First, as the majority recognized, the Board properly found that MDI's anti-union animus caused the delayed recall of the employees. I see no reason why Jaeger and MacAdams should not equally benefit from this finding. Second, these two individuals are not the only two out of the ten employees at issue who were disabled: Parker had a "small motor disability;" Thompson suffered from back spasms; and Younger was confined to a wheelchair. In fact, MDI made it a goal to employ disabled employees. There is no reason that Jaeger and MacAdams should be singled out by the majority for their disabilities.
Third, although there is some ambiguity surrounding the doctor's orders concerning MacAdams' ability to work, the Board did not attempt to pass on that matter, but decided that the date MacAdams was able to work was an issue properly left for the compliance hearing. See Sure-Tan, Inc. v. NLRB, 467 U.S. 883, 902 (1984); NLRB v. J. H. Rutter-Rex Mfg. Co., 396 U.S. 258, 260 (1969). I agree. Due to her union sympathies, MacAdams should be treated like the other late-recalled employees and receive the benefit of the overall finding of the ALJ, which the Board and the majority sustained, that the late recall stemmed from anti-union animus. Any ambiguity as to the date MacAdams could commence employment should be left for a compliance hearing.
This logic applies to Jaeger as well. MDI claimed that Jaeger's recall was not delayed due to anti-union sentiment, but rather, because they could not find an assistant for him until April. The majority accepted this defense. I disagree and conclude that Jaeger also should benefit from the finding that MDI's late recall of the ten employees was due to their union activities. The determination of the date that Jaeger could work with assistance should be reserved for the compliance hearing because it is a question of damages and not liability.

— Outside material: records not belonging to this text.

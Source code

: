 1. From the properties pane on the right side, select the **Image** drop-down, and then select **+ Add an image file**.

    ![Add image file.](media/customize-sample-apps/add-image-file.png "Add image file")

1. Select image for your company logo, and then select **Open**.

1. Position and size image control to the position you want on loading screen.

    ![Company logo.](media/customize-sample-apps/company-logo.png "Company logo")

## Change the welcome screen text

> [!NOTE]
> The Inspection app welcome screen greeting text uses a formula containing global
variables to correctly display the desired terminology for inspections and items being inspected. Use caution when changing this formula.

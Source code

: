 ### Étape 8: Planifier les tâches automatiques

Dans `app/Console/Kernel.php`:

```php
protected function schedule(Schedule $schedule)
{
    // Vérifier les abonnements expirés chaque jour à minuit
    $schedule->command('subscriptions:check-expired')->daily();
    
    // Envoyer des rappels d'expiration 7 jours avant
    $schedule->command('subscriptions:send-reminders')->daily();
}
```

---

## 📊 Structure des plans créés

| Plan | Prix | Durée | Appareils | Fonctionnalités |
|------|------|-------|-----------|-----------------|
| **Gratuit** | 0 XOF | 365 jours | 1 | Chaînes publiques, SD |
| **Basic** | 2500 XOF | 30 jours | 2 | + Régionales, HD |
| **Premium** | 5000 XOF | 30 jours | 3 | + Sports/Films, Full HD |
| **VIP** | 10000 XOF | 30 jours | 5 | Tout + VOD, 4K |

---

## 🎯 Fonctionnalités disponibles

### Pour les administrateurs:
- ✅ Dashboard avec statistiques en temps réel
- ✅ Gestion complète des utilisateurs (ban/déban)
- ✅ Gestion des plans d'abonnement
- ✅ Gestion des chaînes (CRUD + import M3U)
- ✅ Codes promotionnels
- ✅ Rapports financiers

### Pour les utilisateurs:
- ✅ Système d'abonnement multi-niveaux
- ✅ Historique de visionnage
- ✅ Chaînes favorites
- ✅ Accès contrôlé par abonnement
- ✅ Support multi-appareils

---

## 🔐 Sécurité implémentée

Finally, the majority also applied the adverse inference rule previously discussed to defeat Jaeger's and MacAdams' claims. Once again, this inference is not warranted with respect to these individuals. First, if the Board wanted to subpoena the witnesses they could have done so. Second, the majority draws an adverse inference even though the Board did not. Therefore, there is no legal basis upon which this court should apply the inference on appeal. In conclusion, I would hold that there is no reason to treat Jaeger and MacAdams any differently than the other eight late-recalled employees with respect to the anti-union animus upon which MDI's liability rests. If MDI is guilty at all, which the Board clearly found and the majority upheld, then it should be guilty as to the entire group. There is no reasonable basis to single them out and deny them an opportunity to be compensated for MDI's anti-union activities.